## [Stored data entries]
- - - - - - -
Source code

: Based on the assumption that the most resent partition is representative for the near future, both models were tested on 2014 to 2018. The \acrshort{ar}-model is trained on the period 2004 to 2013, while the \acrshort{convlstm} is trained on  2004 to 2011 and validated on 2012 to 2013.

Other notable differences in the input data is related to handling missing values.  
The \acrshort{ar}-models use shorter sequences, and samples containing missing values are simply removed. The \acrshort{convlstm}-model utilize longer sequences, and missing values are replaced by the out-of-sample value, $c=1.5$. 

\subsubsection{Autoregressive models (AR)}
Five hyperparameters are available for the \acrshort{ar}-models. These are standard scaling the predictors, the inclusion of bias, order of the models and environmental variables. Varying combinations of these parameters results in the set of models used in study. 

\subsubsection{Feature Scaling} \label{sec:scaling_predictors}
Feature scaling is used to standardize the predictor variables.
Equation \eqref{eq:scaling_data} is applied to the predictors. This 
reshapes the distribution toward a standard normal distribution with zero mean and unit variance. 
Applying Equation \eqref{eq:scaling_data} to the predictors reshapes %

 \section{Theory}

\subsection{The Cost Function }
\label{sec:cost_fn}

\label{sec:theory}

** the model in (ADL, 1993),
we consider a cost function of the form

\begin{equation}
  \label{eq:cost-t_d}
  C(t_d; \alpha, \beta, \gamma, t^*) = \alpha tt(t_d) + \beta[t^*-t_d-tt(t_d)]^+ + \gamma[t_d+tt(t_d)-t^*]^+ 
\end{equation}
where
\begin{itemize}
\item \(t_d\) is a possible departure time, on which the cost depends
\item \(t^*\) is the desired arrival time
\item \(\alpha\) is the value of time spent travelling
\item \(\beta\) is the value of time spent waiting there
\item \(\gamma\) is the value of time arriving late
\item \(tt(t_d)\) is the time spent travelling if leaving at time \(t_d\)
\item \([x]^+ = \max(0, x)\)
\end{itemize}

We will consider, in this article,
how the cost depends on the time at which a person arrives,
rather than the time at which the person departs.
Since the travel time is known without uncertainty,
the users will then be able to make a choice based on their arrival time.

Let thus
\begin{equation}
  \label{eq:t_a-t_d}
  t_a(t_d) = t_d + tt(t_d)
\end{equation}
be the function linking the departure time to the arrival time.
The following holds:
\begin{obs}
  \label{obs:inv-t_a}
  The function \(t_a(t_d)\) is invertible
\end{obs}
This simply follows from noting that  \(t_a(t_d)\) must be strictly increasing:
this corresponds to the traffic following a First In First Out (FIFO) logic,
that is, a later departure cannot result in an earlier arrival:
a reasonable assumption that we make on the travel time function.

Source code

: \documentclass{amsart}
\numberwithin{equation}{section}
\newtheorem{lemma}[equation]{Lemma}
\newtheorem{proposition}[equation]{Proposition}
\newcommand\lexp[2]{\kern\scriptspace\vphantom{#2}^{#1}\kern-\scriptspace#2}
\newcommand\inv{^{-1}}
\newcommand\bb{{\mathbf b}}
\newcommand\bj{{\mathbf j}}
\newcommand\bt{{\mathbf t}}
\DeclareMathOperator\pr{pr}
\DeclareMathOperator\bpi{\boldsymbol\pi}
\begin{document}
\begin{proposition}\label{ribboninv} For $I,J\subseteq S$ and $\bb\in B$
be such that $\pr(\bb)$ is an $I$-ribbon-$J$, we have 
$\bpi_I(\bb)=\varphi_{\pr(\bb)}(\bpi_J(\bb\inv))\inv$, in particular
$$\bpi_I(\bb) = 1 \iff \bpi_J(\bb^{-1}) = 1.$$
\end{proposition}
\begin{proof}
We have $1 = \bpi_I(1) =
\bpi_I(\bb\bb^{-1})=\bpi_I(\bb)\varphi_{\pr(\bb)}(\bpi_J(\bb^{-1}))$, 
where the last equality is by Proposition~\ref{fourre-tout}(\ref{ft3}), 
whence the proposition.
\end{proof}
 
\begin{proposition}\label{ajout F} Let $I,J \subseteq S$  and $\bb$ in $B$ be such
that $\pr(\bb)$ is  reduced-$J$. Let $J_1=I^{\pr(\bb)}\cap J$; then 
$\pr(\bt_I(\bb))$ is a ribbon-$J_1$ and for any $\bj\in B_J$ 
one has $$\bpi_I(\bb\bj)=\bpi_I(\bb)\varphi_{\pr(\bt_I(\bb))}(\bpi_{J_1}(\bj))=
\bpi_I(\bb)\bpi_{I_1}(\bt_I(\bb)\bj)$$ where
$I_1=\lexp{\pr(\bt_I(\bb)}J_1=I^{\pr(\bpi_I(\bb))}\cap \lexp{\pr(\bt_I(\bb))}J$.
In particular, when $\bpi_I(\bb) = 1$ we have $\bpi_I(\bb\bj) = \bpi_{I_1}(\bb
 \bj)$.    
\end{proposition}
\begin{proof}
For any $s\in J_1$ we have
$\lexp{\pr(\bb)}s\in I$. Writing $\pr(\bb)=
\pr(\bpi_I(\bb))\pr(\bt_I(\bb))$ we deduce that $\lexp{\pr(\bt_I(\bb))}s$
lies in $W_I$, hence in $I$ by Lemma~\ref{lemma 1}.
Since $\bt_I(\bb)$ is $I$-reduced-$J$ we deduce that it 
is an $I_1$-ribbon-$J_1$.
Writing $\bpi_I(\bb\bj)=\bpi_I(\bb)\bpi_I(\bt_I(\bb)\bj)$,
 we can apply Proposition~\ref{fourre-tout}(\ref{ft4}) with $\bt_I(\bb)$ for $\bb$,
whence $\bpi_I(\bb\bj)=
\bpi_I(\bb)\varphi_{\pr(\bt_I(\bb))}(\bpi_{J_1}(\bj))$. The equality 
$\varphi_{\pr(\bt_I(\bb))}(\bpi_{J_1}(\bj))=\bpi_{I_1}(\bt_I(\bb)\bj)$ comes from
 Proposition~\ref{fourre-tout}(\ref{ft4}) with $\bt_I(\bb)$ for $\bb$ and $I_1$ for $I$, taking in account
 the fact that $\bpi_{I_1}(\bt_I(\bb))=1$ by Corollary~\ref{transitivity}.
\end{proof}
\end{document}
- - - - - - -
## [What is required]
Return the entries above, every line intact.

## [Response for this exercise]
Source code

: Based on the assumption that the most resent partition is representative for the near future, both models were tested on 2014 to 2018. The \acrshort{ar}-model is trained on the period 2004 to 2013, while the \acrshort{convlstm} is trained on  2004 to 2011 and validated on 2012 to 2013.

Other notable differences in the input data is related to handling missing values.  
The \acrshort{ar}-models use shorter sequences, and samples containing missing values are simply removed. The \acrshort{convlstm}-model utilize longer sequences, and missing values are replaced by the out-of-sample value, $c=1.5$. 

\subsubsection{Autoregressive models (AR)}
Five hyperparameters are available for the \acrshort{ar}-models. These are standard scaling the predictors, the inclusion of bias, order of the models and environmental variables. Varying combinations of these parameters results in the set of models used in study. 

\subsubsection{Feature Scaling} \label{sec:scaling_predictors}
Feature scaling is used to standardize the predictor variables.
Equation \eqref{eq:scaling_data} is applied to the predictors. This 
reshapes the distribution toward a standard normal distribution with zero mean and unit variance. 
Applying Equation \eqref{eq:scaling_data} to the predictors reshapes %

 \section{Theory}

\subsection{The Cost Function }
\label{sec:cost_fn}

\label{sec:theory}

** the model in (ADL, 1993),
we consider a cost function of the form

\begin{equation}
  \label{eq:cost-t_d}
  C(t_d; \alpha, \beta, \gamma, t^*) = \alpha tt(t_d) + \beta[t^*-t_d-tt(t_d)]^+ + \gamma[t_d+tt(t_d)-t^*]^+ 
\end{equation}
where
\begin{itemize}
\item \(t_d\) is a possible departure time, on which the cost depends
\item \(t^*\) is the desired arrival time
\item \(\alpha\) is the value of time spent travelling
\item \(\beta\) is the value of time spent waiting there
\item \(\gamma\) is the value of time arriving late
\item \(tt(t_d)\) is the time spent travelling if leaving at time \(t_d\)
\item \([x]^+ = \max(0, x)\)
\end{itemize}

We will consider, in this article,
how the cost depends on the time at which a person arrives,
rather than the time at which the person departs.
Since the travel time is known without uncertainty,
the users will then be able to make a choice based on their arrival time.

Let thus
\begin{equation}
  \label{eq:t_a-t_d}
  t_a(t_d) = t_d + tt(t_d)
\end{equation}
be the function linking the departure time to the arrival time.
The following holds:
\begin{obs}
  \label{obs:inv-t_a}
  The function \(t_a(t_d)\) is invertible
\end{obs}
This simply follows from noting that  \(t_a(t_d)\) must be strictly increasing:
this corresponds to the traffic following a First In First Out (FIFO) logic,
that is, a later departure cannot result in an earlier arrival:
a reasonable assumption that we make on the travel time function.

Source code

: \documentclass{amsart}
\numberwithin{equation}{section}
\newtheorem{lemma}[equation]{Lemma}
\newtheorem{proposition}[equation]{Proposition}
\newcommand\lexp[2]{\kern\scriptspace\vphantom{#2}^{#1}\kern-\scriptspace#2}
\newcommand\inv{^{-1}}
\newcommand\bb{{\mathbf b}}
\newcommand\bj{{\mathbf j}}
\newcommand\bt{{\mathbf t}}
\DeclareMathOperator\pr{pr}
\DeclareMathOperator\bpi{\boldsymbol\pi}
\begin{document}
\begin{proposition}\label{ribboninv} For $I,J\subseteq S$ and $\bb\in B$
be such that $\pr(\bb)$ is an $I$-ribbon-$J$, we have 
$\bpi_I(\bb)=\varphi_{\pr(\bb)}(\bpi_J(\bb\inv))\inv$, in particular
$$\bpi_I(\bb) = 1 \iff \bpi_J(\bb^{-1}) = 1.$$
\end{proposition}
\begin{proof}
We have $1 = \bpi_I(1) =
\bpi_I(\bb\bb^{-1})=\bpi_I(\bb)\varphi_{\pr(\bb)}(\bpi_J(\bb^{-1}))$, 
where the last equality is by Proposition~\ref{fourre-tout}(\ref{ft3}), 
whence the proposition.
\end{proof}
 
\begin{proposition}\label{ajout F} Let $I,J \subseteq S$  and $\bb$ in $B$ be such
that $\pr(\bb)$ is  reduced-$J$. Let $J_1=I^{\pr(\bb)}\cap J$; then 
$\pr(\bt_I(\bb))$ is a ribbon-$J_1$ and for any $\bj\in B_J$ 
one has $$\bpi_I(\bb\bj)=\bpi_I(\bb)\varphi_{\pr(\bt_I(\bb))}(\bpi_{J_1}(\bj))=
\bpi_I(\bb)\bpi_{I_1}(\bt_I(\bb)\bj)$$ where
$I_1=\lexp{\pr(\bt_I(\bb)}J_1=I^{\pr(\bpi_I(\bb))}\cap \lexp{\pr(\bt_I(\bb))}J$.
In particular, when $\bpi_I(\bb) = 1$ we have $\bpi_I(\bb\bj) = \bpi_{I_1}(\bb
 \bj)$.    
\end{proposition}
\begin{proof}
For any $s\in J_1$ we have
$\lexp{\pr(\bb)}s\in I$. Writing $\pr(\bb)=
\pr(\bpi_I(\bb))\pr(\bt_I(\bb))$ we deduce that $\lexp{\pr(\bt_I(\bb))}s$
lies in $W_I$, hence in $I$ by Lemma~\ref{lemma 1}.
Since $\bt_I(\bb)$ is $I$-reduced-$J$ we deduce that it 
is an $I_1$-ribbon-$J_1$.
Writing $\bpi_I(\bb\bj)=\bpi_I(\bb)\bpi_I(\bt_I(\bb)\bj)$,
 we can apply Proposition~\ref{fourre-tout}(\ref{ft4}) with $\bt_I(\bb)$ for $\bb$,
whence $\bpi_I(\bb\bj)=
\bpi_I(\bb)\varphi_{\pr(\bt_I(\bb))}(\bpi_{J_1}(\bj))$. The equality 
$\varphi_{\pr(\bt_I(\bb))}(\bpi_{J_1}(\bj))=\bpi_{I_1}(\bt_I(\bb)\bj)$ comes from
 Proposition~\ref{fourre-tout}(\ref{ft4}) with $\bt_I(\bb)$ for $\bb$ and $I_1$ for $I$, taking in account
 the fact that $\bpi_{I_1}(\bt_I(\bb))=1$ by Corollary~\ref{transitivity}.
\end{proof}
\end{document}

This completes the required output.